EXTRACTED MATERIAL —
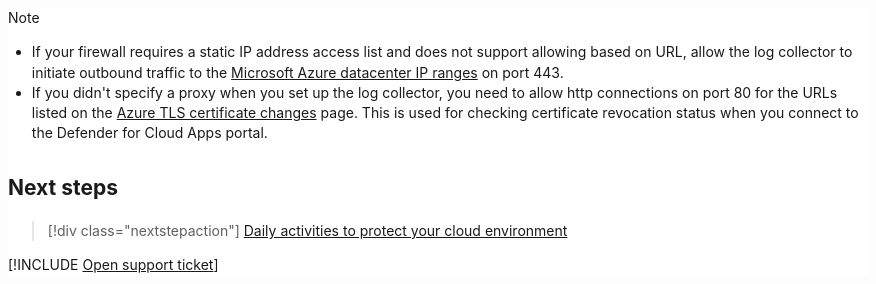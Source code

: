 > [!NOTE]
>
> - If your firewall requires a static IP address access list and does not support allowing based on URL, allow the log collector to initiate outbound traffic to the [Microsoft Azure datacenter IP ranges](https://www.microsoft.com/download/details.aspx?id=56519) on port 443.
> - If you didn't specify a proxy when you set up the log collector, you need to allow http connections on port 80 for the URLs listed on the [Azure TLS certificate changes](/azure/security/fundamentals/tls-certificate-changes#will-this-change-affect-me) page. This is used for checking certificate revocation status when you connect to the Defender for Cloud Apps portal.

## Next steps

> [!div class="nextstepaction"]
> [Daily activities to protect your cloud environment](daily-activities-to-protect-your-cloud-environment.md)

[!INCLUDE [Open support ticket](includes/support.md)]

WORK TO BE COMPLETED — Give again only the lines of the material above that run from the one with "[Daily activities to" through the end, both included, exactly as they appear.

YOUR SOLUTION —
> [Daily activities to protect your cloud environment](daily-activities-to-protect-your-cloud-environment.md)

[!INCLUDE [Open support ticket](includes/support.md)]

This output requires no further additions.